→ **EXERCISE PROMPT**
Your answer should be each line of the entries that contains the word "tests", copied in full.

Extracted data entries
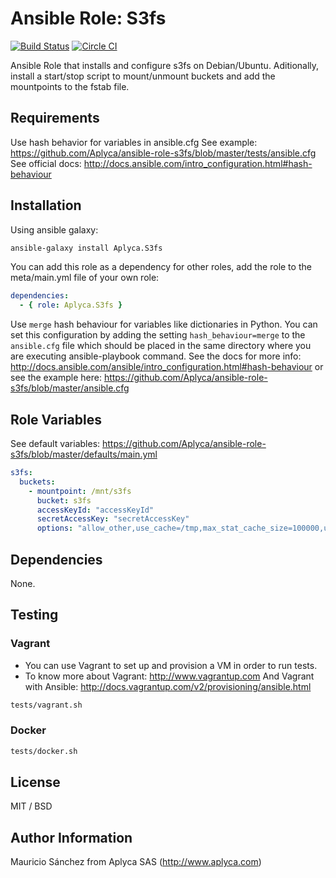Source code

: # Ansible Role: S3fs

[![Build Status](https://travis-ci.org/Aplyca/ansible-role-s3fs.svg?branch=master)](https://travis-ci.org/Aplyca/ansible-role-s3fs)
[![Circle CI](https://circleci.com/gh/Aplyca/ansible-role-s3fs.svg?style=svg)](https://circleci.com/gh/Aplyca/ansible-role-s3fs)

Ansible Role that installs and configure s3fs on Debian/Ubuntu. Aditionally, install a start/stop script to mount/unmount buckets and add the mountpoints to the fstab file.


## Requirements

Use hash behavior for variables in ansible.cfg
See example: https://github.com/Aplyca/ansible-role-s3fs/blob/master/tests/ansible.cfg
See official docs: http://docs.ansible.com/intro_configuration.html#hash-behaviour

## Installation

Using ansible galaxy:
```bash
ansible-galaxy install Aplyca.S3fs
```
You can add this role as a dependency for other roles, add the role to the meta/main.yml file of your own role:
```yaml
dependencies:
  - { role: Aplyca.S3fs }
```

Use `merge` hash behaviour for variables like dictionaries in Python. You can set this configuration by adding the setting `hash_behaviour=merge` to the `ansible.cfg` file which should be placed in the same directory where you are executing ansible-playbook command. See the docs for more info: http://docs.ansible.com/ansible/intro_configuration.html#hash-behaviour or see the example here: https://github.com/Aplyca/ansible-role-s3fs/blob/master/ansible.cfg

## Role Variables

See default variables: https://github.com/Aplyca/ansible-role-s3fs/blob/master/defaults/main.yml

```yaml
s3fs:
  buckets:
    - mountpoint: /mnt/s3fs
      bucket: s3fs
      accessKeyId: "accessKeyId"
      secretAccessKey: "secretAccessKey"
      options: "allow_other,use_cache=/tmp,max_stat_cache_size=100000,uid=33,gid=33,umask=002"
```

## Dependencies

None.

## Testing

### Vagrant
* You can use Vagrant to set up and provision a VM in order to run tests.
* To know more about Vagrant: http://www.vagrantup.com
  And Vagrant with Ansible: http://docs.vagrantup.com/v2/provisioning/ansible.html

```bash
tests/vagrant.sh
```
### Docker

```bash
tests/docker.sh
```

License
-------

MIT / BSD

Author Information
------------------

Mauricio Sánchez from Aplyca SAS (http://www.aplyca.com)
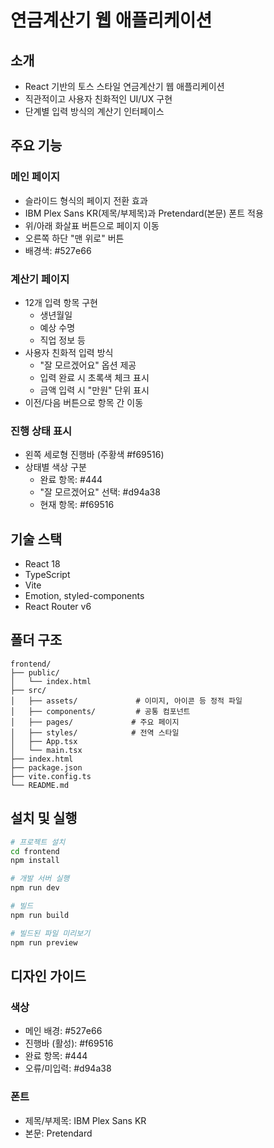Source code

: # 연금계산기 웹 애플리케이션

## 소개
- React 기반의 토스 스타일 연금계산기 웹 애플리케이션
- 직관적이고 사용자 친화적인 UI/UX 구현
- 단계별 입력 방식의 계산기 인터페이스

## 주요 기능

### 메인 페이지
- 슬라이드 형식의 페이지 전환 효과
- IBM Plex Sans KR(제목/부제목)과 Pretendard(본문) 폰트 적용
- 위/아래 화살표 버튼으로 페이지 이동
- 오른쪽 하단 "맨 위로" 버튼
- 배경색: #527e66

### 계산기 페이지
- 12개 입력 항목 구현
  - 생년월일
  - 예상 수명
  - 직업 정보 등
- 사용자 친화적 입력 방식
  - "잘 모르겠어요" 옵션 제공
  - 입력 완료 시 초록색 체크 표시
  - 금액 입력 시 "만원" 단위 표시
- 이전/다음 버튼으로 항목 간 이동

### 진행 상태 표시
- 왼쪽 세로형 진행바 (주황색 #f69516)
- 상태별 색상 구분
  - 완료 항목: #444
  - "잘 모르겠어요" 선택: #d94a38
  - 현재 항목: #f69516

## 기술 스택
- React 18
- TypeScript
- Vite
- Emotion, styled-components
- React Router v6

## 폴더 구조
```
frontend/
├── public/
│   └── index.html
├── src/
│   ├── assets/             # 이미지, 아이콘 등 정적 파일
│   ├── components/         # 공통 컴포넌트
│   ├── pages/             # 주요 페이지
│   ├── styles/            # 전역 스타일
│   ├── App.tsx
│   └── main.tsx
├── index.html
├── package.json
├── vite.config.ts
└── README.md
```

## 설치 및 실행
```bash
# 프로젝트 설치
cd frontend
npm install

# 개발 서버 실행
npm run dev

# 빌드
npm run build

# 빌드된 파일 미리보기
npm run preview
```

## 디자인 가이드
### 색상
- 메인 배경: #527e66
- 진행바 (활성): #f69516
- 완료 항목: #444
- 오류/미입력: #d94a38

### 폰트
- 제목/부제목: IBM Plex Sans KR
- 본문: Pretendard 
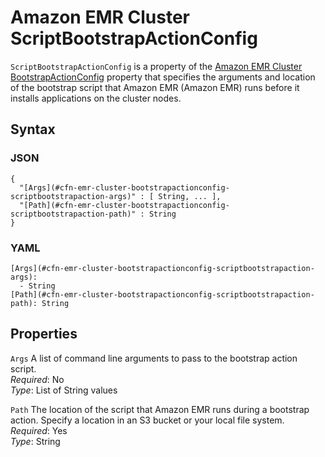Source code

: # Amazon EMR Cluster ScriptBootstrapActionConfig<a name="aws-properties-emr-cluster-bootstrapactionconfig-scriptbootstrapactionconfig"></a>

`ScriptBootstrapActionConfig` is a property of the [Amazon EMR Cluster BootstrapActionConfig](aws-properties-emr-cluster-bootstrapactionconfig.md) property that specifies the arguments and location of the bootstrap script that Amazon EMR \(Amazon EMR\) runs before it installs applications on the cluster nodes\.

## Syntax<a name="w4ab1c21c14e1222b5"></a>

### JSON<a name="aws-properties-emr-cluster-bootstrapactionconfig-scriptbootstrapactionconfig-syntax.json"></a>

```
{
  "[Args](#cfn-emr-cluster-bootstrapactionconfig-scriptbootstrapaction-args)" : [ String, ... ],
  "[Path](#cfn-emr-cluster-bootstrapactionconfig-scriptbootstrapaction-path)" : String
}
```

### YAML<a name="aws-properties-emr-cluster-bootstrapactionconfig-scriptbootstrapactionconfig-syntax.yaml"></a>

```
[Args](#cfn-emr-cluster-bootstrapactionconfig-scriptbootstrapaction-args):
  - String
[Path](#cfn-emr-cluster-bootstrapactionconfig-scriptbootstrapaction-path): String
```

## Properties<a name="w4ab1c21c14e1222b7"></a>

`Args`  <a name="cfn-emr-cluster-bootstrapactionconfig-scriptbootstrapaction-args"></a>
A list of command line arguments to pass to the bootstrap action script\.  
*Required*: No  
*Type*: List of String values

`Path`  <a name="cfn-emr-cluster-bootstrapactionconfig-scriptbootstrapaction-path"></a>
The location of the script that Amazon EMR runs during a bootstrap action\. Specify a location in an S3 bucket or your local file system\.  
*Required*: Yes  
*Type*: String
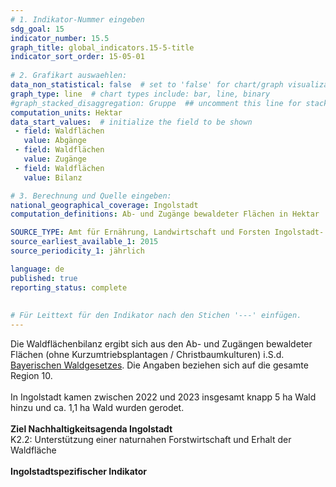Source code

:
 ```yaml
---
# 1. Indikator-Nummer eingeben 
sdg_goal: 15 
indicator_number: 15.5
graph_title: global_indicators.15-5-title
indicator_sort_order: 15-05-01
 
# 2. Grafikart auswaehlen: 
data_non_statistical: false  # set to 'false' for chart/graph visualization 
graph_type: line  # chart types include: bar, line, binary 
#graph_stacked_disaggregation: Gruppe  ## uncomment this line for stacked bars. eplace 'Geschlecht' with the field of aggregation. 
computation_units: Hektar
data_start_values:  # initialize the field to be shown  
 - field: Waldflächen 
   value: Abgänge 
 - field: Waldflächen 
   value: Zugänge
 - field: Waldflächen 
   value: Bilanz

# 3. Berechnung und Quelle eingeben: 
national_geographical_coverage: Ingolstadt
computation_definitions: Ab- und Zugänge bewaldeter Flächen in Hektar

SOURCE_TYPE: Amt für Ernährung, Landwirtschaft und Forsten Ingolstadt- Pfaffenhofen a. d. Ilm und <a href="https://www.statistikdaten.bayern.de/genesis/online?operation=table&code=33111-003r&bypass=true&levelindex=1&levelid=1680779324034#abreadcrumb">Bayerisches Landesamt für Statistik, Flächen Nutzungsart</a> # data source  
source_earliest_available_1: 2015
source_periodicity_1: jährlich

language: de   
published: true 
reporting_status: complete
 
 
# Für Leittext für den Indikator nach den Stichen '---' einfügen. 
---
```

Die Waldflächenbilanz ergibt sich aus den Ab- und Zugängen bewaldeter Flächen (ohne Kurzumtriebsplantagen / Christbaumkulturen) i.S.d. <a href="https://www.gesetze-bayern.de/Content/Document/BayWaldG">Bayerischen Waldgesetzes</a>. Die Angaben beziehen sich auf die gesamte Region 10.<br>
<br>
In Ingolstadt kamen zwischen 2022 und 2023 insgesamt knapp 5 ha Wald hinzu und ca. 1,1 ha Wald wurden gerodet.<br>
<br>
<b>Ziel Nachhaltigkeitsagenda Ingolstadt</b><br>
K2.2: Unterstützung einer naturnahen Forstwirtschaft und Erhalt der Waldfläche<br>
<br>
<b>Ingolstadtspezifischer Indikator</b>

→ **WRITTEN SOLUTION**
See example: https://github.com/Aplyca/ansible-role-s3fs/blob/master/tests/ansible.cfg
* You can use Vagrant to set up and provision a VM in order to run tests.
tests/vagrant.sh
tests/docker.sh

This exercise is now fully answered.